Raw and cold foods, as well as those foods which are described as Damp, also tend to generate Dampness, because they smother the ‘fire’ of the digestive process and reduce its efficiency. In terms of the Yin-Yang polarity, this means an excess of Yin over Yang. You need a lot of Yang to achieve the warm transformation involved in digestion, so you need sufficient warm foods to support it.
Foods which are both cold and damp eg ice cream, or which contain a lot of Damp substances eg pizza (tomato, cheese, wheat) come high in the league table of Damp foods.

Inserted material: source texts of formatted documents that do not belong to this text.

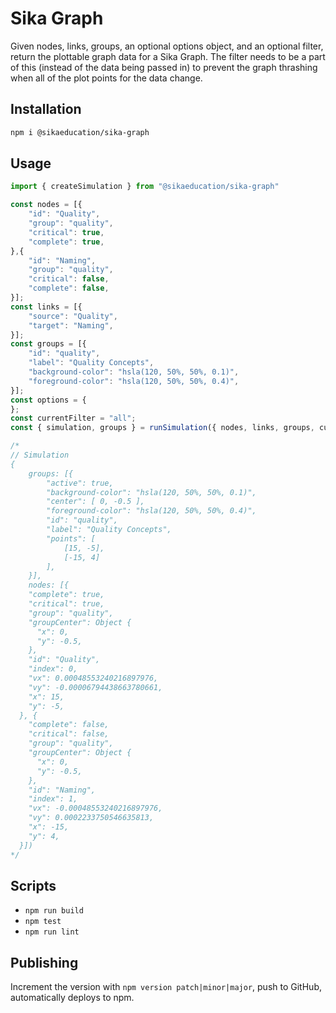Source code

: # Sika Graph

Given nodes, links, groups, an optional options object, and an optional filter, return the plottable graph data for a Sika Graph. The filter needs to be a part of this (instead of the data being passed in) to prevent the graph thrashing when all of the plot points for the data change.

## Installation

```bash
npm i @sikaeducation/sika-graph
```

## Usage

```typescript
import { createSimulation } from "@sikaeducation/sika-graph"

const nodes = [{
	"id": "Quality",
	"group": "quality",
	"critical": true,
	"complete": true,
},{
	"id": "Naming",
	"group": "quality",
	"critical": false,
	"complete": false,
}];
const links = [{
	"source": "Quality",
	"target": "Naming",
}];
const groups = [{
	"id": "quality",
	"label": "Quality Concepts",
	"background-color": "hsla(120, 50%, 50%, 0.1)",
	"foreground-color": "hsla(120, 50%, 50%, 0.4)",
}];
const options = {
};
const currentFilter = "all";
const { simulation, groups } = runSimulation({ nodes, links, groups, currentFilter });

/*
// Simulation
{
	groups: [{
		"active": true,
		"background-color": "hsla(120, 50%, 50%, 0.1)",
		"center": [ 0, -0.5 ],
		"foreground-color": "hsla(120, 50%, 50%, 0.4)",
		"id": "quality",
		"label": "Quality Concepts",
		"points": [
			[15, -5],
			[-15, 4]
		],
	}],
	nodes: [{
    "complete": true,
    "critical": true,
    "group": "quality",
    "groupCenter": Object {
      "x": 0,
      "y": -0.5,
    },
    "id": "Quality",
    "index": 0,
    "vx": 0.00048553240216897976,
    "vy": -0.00006794438663780661,
    "x": 15,
    "y": -5,
  }, {
    "complete": false,
    "critical": false,
    "group": "quality",
    "groupCenter": Object {
      "x": 0,
      "y": -0.5,
    },
    "id": "Naming",
    "index": 1,
    "vx": -0.00048553240216897976,
    "vy": 0.0002233750546635813,
    "x": -15,
    "y": 4,
  }])
*/
```

## Scripts

* `npm run build`
* `npm test`
* `npm run lint`

## Publishing

Increment the version with `npm version patch|minor|major`, push to GitHub, automatically deploys to npm.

The discussion above has emphasised the importance of maintaining a strong digestion and the problems associated with a weak Spleen. The weak Spleen is a widespread problem in modern societies, encouraged by an excessively rich diet as well as by extreme forms of dieting. However, other patterns are also common. For example, some people suffer from what is called Stomach Heat. This may be caused by overconsumption of Hot energy foods, for example spicy/hot food, fried foods, heavy red meats, alcohol or coffee. It can also be due to emotional/psychological stress which can lead to a Stagnation of the digestive energy, causing a build-up of Heat. Typical signs and symptoms may include burning stomach pains, bad breath, constipation, unusual thirst or hunger. This is a situation where an excess of Heat needs to be cooled down and a higher proportion of raw, cold foods would be OK. Inflammatory skin conditions, especially eczema, are often associated with this sort of Heat and many sufferers find that their skin is aggravated by Hot quality foods.

Another pattern which may be diet-related is called Blood Deficiency, which can include the symptoms of anaemia but which is not the same thing. Typical signs and symptoms of Blood deficiency may include: tiredness, pale complexion, dizzy spells, dry skin and hair, reduction or loss of menstrual flow, unusual tightness of muscles and tendons, anxiety and poor sleep. In this situation the Blood, which belongs to the Yin aspect, needs to be nourished. In the Chinese tradition animal foods are considered the richest source of Blood, hence those who are on a vegetarian or vegan diet need to take special care to ensure that the diet is not deficient in this respect.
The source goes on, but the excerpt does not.